Elle est apparue "en bonne santé" lors d'une audience en vidéoconférence qui s'est tenue lundi, d'après son avocat qui n'a toujours pas été autorisé à la rencontrer.

Mardi, des centaines de personnes se sont rassemblées dans un cimetière de Rangoun pour les funérailles d'une des victimes de dimanche, Nyi Nyi Aung Htet Naing, tué par un tir des forces de sécurité.

"Il n'y aura pas de pardon pour vous jusqu'à la fin du monde", a chanté la foule, réunie devant le cercueil couvert de fleurs de l'étudiant de 23 ans.

Ce dernier avait posté quelques heures avant son décès un dernier message sur les réseaux sociaux: "De combien de cadavres l'ONU a-t-elle besoin pour agir?".

Les violences suscitent un concert de condamnations internationales.

Le Royaume-Uni a demandé une nouvelle réunion du Conseil de sécurité de l'ONU sur la Birmanie pour vendredi. Mais à ce stade, aucune indication n'a été donnée sur la possibilité d'adopter un nouveau texte à cette occasion. Début février les 15 membres du Conseil avaient publié une déclaration commune qui exprimait la préoccupation du Conseil sans toutefois condamner le coup d'Etat.

L'ambassadeur birman aux Nations unies, Kyaw Moe Tun, a rompu de manière spectaculaire avec les généraux putschistes la semaine dernière en appelant à "mettre fin au coup d'Etat". Il a été démis de ses fonctions par la junte.

Depuis, l'ONU a reçu deux lettres "contradictoires" sur qui représente diplomatiquement la Birmanie au siège de l'Organisation à New York. L'une émane de Kyaw Moe Tun, qui affirme continuer de représenter son pays, l'autre du ministère birman des Affaires étrangères qui désigne son adjoint comme chargé d'affaires par interim.

Singapour, premier investisseur en Birmanie a haussé le ton, le Premier ministre Lee Hsien Loong déclarant à la BBC que "l'utilisation de la force meurtrière (...) n'est tout simplement pas acceptable".

Le ministre des affaires étrangères de la cité-Etat s'est entretenu ce mardi en ligne avec ses homologues de l'Asean. Mais le bloc régional, qui a fait de la non-ingérence dans les affaires internes d'un Etat membre une de ses règles d'or, n'est pas parvenu à un consensus.

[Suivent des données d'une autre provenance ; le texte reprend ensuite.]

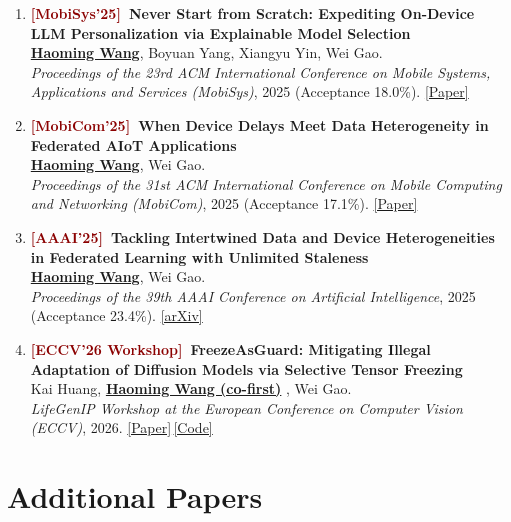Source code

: \documentclass[11pt, letterpaper]{article}
\newenvironment{publist}{
  \begin{enumerate}[leftmargin=1.7em, itemsep=4pt, parsep=0pt, topsep=2pt,
                    label=\arabic*., ref=\arabic*, series=pubs]
}{\end{enumerate}}
\newcommand{\me}{\underline{\textbf{Haoming Wang}}}
\newcommand{\meco}{\underline{\textbf{Haoming Wang (co-first)}} }
\begin{document}
\begin{publist}
\item\label{pub:xpert} \textbf{\textcolor{darkred}{[MobiSys'25]}\ Never Start from Scratch: Expediting On-Device LLM Personalization via Explainable Model Selection}\\
\me, Boyuan Yang, Xiangyu Yin, Wei Gao.\\
\textit{Proceedings of the 23rd ACM International Conference on Mobile Systems, Applications and Services (MobiSys)}, 2025 (Acceptance 18.0\%). \href{https://haomingwang645.github.io/pdfs/xpert_paper.pdf}{[Paper]}

\item\label{pub:feddc} \textbf{\textcolor{darkred}{[MobiCom'25]}\ When Device Delays Meet Data Heterogeneity in Federated AIoT Applications}\\
\me, Wei Gao.\\
\textit{Proceedings of the 31st ACM International Conference on Mobile Computing and Networking (MobiCom)}, 2025 (Acceptance 17.1\%). \href{https://haomingwang645.github.io/pdfs/feddc_paper.pdf}{[Paper]}

\item\label{pub:aaai} \textbf{\textcolor{darkred}{[AAAI'25]}\ Tackling Intertwined Data and Device Heterogeneities in Federated Learning with Unlimited Staleness}\\
\me, Wei Gao.\\
\textit{Proceedings of the 39th AAAI Conference on Artificial Intelligence}, 2025 (Acceptance 23.4\%). \href{https://arxiv.org/abs/2309.13536}{[arXiv]}




\item\label{pub:freeze} \textbf{\textcolor{darkred}{[ECCV'26 Workshop]}\ FreezeAsGuard: Mitigating Illegal Adaptation of Diffusion Models via Selective Tensor Freezing}\\
Kai Huang, \meco, Wei Gao.\\
\textit{LifeGenIP Workshop at the European Conference on Computer Vision (ECCV)}, 2026. \href{https://haomingwang645.github.io/pdfs/freezeasguard_paper.pdf}{[Paper]}\,\href{https://github.com/pittisl/FreezeAsGuard}{[Code]}



\end{publist}

\section{Additional Papers}
\end{document}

Pékin et Moscou, alliés traditionnels de l'armée birmane, considèrent aussi cette crise comme une "affaire intérieure" à la Birmanie.

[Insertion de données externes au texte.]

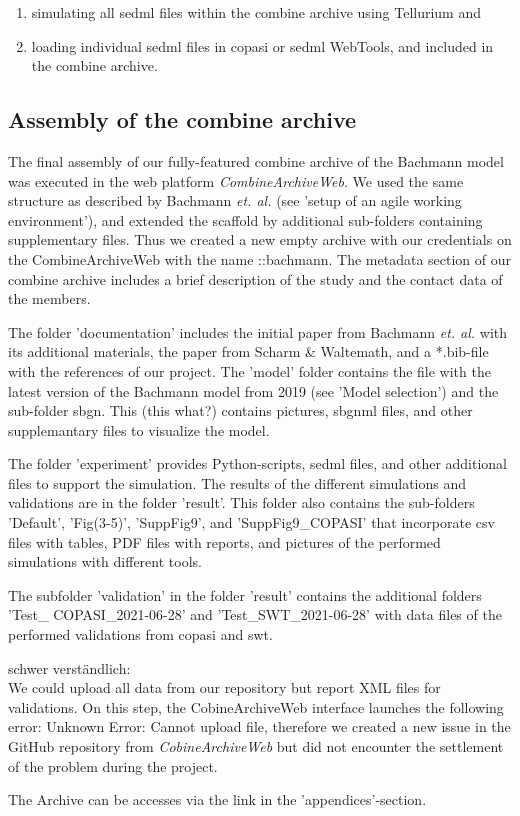 \begin{enumerate}
    \item simulating all \ac{sedml} files within the \ac{combine} archive using Tellurium and
    \item loading individual \ac{sedml} files in \ac{copasi} or \ac{sedml} WebTools, and included in the \ac{combine} archive.
\end{enumerate}

\subsection*{Assembly of the \acs{combine} archive}

The final assembly of our fully-featured \ac{combine} archive of the Bachmann model was executed in the web platform \textit{CombineArchiveWeb}. We used the same structure as described by Bachmann \textit{et. al.} (see 'setup of an agile working environment'), and extended the scaffold by additional sub-folders containing supplementary files. Thus we created a new empty archive with our credentials on the CombineArchiveWeb with the name \textsf{::bachmann}. The metadata section of our \ac{combine} archive includes a brief description of the study and the contact data of the members.

The folder 'documentation' includes the initial paper from Bachmann \textit{et. al.}  with its additional materials, the paper from Scharm \& Waltemath, and a \textsf{*.bib}-file with the references of our project. The 'model' folder contains the file with the latest version of the Bachmann model from 2019 (see 'Model selection') and the sub-folder \textsf{sbgn}. This (\textsf{this what?}) contains pictures, \ac{sbgnml} files, and other supplemantary files to visualize the model. 

The folder 'experiment' provides Python-scripts, \ac{sedml} files, and other additional files to support the simulation. The results of the different simulations and validations are in the folder 'result'. This folder also contains the sub-folders 'Default', 'Fig(3-5)', 'SuppFig9', and 'SuppFig9\_COPASI' that incorporate \ac{csv} files with tables, PDF files with reports, and pictures of the performed simulations with different tools.

The subfolder 'validation' in the folder 'result' contains the additional folders 'Test\_ COPASI\_2021-06-28' and 'Test\_SWT\_2021-06-28' with data files of the performed validations from \ac{copasi} and \ac{swt}.

\textsf{schwer verständlich:}\\
We could upload all data from our repository but report XML files for validations. On this step, the CobineArchiveWeb interface launches the following error: \textsf{Unknown Error: Cannot upload file}, therefore we created a new issue in the GitHub repository from \textit{CobineArchiveWeb} but did not encounter the settlement of the problem during the project.

The Archive can be accesses via the link in the 'appendices'-section.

On dénombre une trentaine de morts dans les rangs des manifestants depuis le putsch, d'après l'Association birmane d'aide aux prisonniers politiques.

La junte a de son côté confirmé 11 décès du côté des protestataires, assurant avoir demandé aux forces de l'ordre de ne pas faire usage de balles réelles.

Les derniers soulèvements populaires de 1988 et de 2007 ont été réprimés dans le sang par les militaires.

L'armée, qui conteste le résultat des élections de novembre remportées massivement par le parti d'Aung San Suu Kyi, a promis la tenue d'un nouveau scrutin. Sollicitée, elle n'a pas répondu aux multiples requêtes de l'AFP pour commenter ces évènements.